»»

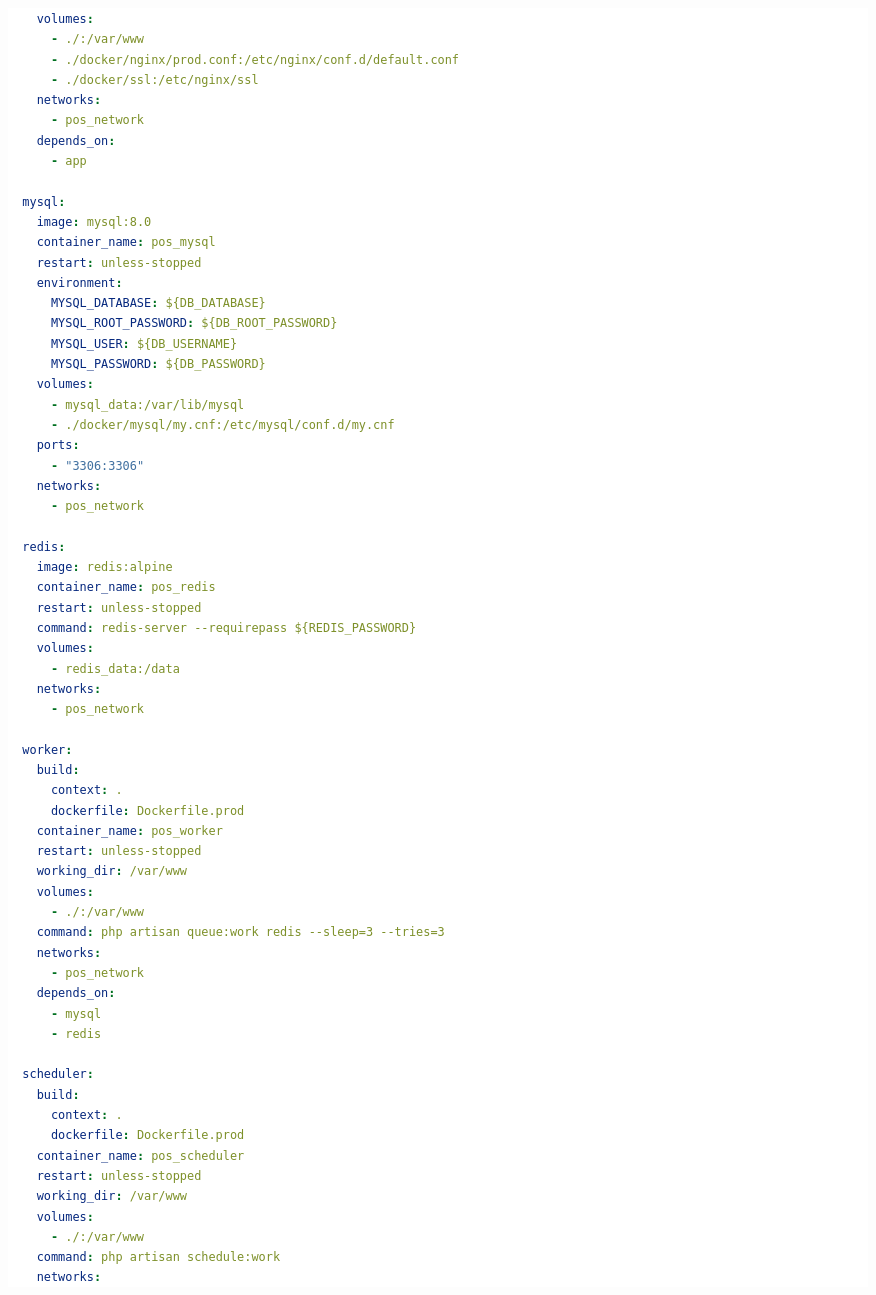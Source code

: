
 ```yaml
    volumes:
      - ./:/var/www
      - ./docker/nginx/prod.conf:/etc/nginx/conf.d/default.conf
      - ./docker/ssl:/etc/nginx/ssl
    networks:
      - pos_network
    depends_on:
      - app

  mysql:
    image: mysql:8.0
    container_name: pos_mysql
    restart: unless-stopped
    environment:
      MYSQL_DATABASE: ${DB_DATABASE}
      MYSQL_ROOT_PASSWORD: ${DB_ROOT_PASSWORD}
      MYSQL_USER: ${DB_USERNAME}
      MYSQL_PASSWORD: ${DB_PASSWORD}
    volumes:
      - mysql_data:/var/lib/mysql
      - ./docker/mysql/my.cnf:/etc/mysql/conf.d/my.cnf
    ports:
      - "3306:3306"
    networks:
      - pos_network

  redis:
    image: redis:alpine
    container_name: pos_redis
    restart: unless-stopped
    command: redis-server --requirepass ${REDIS_PASSWORD}
    volumes:
      - redis_data:/data
    networks:
      - pos_network

  worker:
    build:
      context: .
      dockerfile: Dockerfile.prod
    container_name: pos_worker
    restart: unless-stopped
    working_dir: /var/www
    volumes:
      - ./:/var/www
    command: php artisan queue:work redis --sleep=3 --tries=3
    networks:
      - pos_network
    depends_on:
      - mysql
      - redis

  scheduler:
    build:
      context: .
      dockerfile: Dockerfile.prod
    container_name: pos_scheduler
    restart: unless-stopped
    working_dir: /var/www
    volumes:
      - ./:/var/www
    command: php artisan schedule:work
    networks:
```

««

- **TASK OBJECTIVE**:
Transcribe the lines above exactly, setting aside any picture among them.

- **ANSWER SECTION**:
Source code

:
 ```yaml
    volumes:
      - ./:/var/www
      - ./docker/nginx/prod.conf:/etc/nginx/conf.d/default.conf
      - ./docker/ssl:/etc/nginx/ssl
    networks:
      - pos_network
    depends_on:
      - app

  mysql:
    image: mysql:8.0
    container_name: pos_mysql
    restart: unless-stopped
    environment:
      MYSQL_DATABASE: ${DB_DATABASE}
      MYSQL_ROOT_PASSWORD: ${DB_ROOT_PASSWORD}
      MYSQL_USER: ${DB_USERNAME}
      MYSQL_PASSWORD: ${DB_PASSWORD}
    volumes:
      - mysql_data:/var/lib/mysql
      - ./docker/mysql/my.cnf:/etc/mysql/conf.d/my.cnf
    ports:
      - "3306:3306"
    networks:
      - pos_network

  redis:
    image: redis:alpine
    container_name: pos_redis
    restart: unless-stopped
    command: redis-server --requirepass ${REDIS_PASSWORD}
    volumes:
      - redis_data:/data
    networks:
      - pos_network

  worker:
    build:
      context: .
      dockerfile: Dockerfile.prod
    container_name: pos_worker
    restart: unless-stopped
    working_dir: /var/www
    volumes:
      - ./:/var/www
    command: php artisan queue:work redis --sleep=3 --tries=3
    networks:
      - pos_network
    depends_on:
      - mysql
      - redis

  scheduler:
    build:
      context: .
      dockerfile: Dockerfile.prod
    container_name: pos_scheduler
    restart: unless-stopped
    working_dir: /var/www
    volumes:
      - ./:/var/www
    command: php artisan schedule:work
    networks:
```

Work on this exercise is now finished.